- Exercise details:
Return only these lines, exactly: the one containing "Sword and Power" and every line after it in the listing.
** Opening Exercise input block **
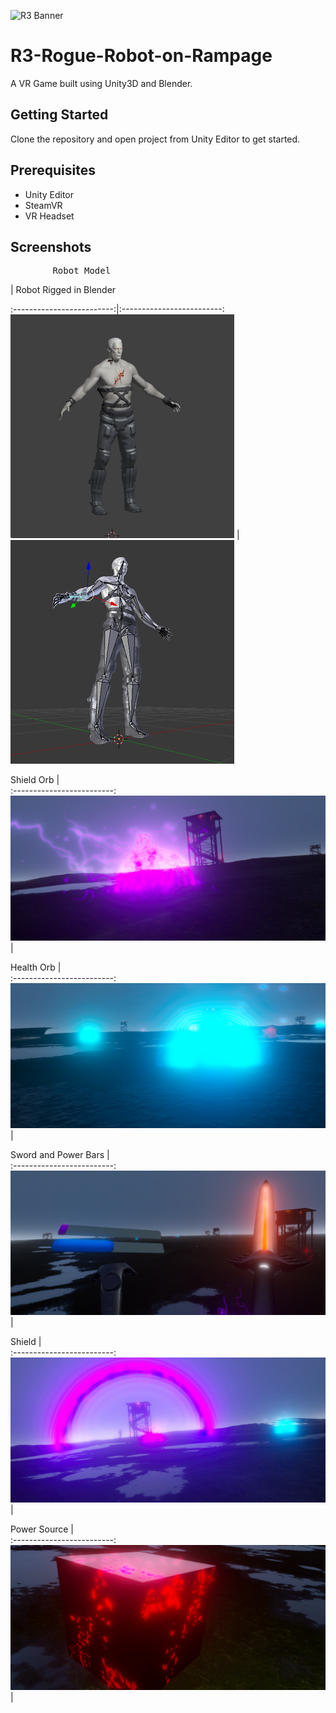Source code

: ![R3 Banner](Screenshots/ROBOT.png?raw=true "Banner")
# R3-Rogue-Robot-on-Rampage
A VR Game built using Unity3D and Blender.

## Getting Started
Clone the repository and open project from Unity Editor to get started.

## Prerequisites
* Unity Editor
* SteamVR
* VR Headset

## Screenshots
<pre>        Robot Model        </pre> |  Robot Rigged in Blender       
:-------------------------:|:-------------------------:
![R3](Screenshots/robot.PNG?raw=true "R3") |![R3](Screenshots/rig.PNG?raw=true "R3")

Shield Orb     |        
:-------------------------:
![R3](Screenshots/purpleorb.PNG?raw=true "R3") |

Health Orb     |        
:-------------------------:
![R3](Screenshots/blueorb.PNG?raw=true "R3") |

Sword and Power Bars     |        
:-------------------------:
![R3](Screenshots/sword.PNG?raw=true "R3") |

Shield    |        
:-------------------------:
![R3](Screenshots/shield.PNG?raw=true "R3") |

Power Source     |        
:-------------------------:
![R3](Screenshots/powersource.PNG?raw=true "R3") |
** Closing Exercise input block **
- Your response:
Sword and Power Bars     |        
:-------------------------:
![R3](Screenshots/sword.PNG?raw=true "R3") |

Shield    |        
:-------------------------:
![R3](Screenshots/shield.PNG?raw=true "R3") |

Power Source     |        
:-------------------------:
![R3](Screenshots/powersource.PNG?raw=true "R3") |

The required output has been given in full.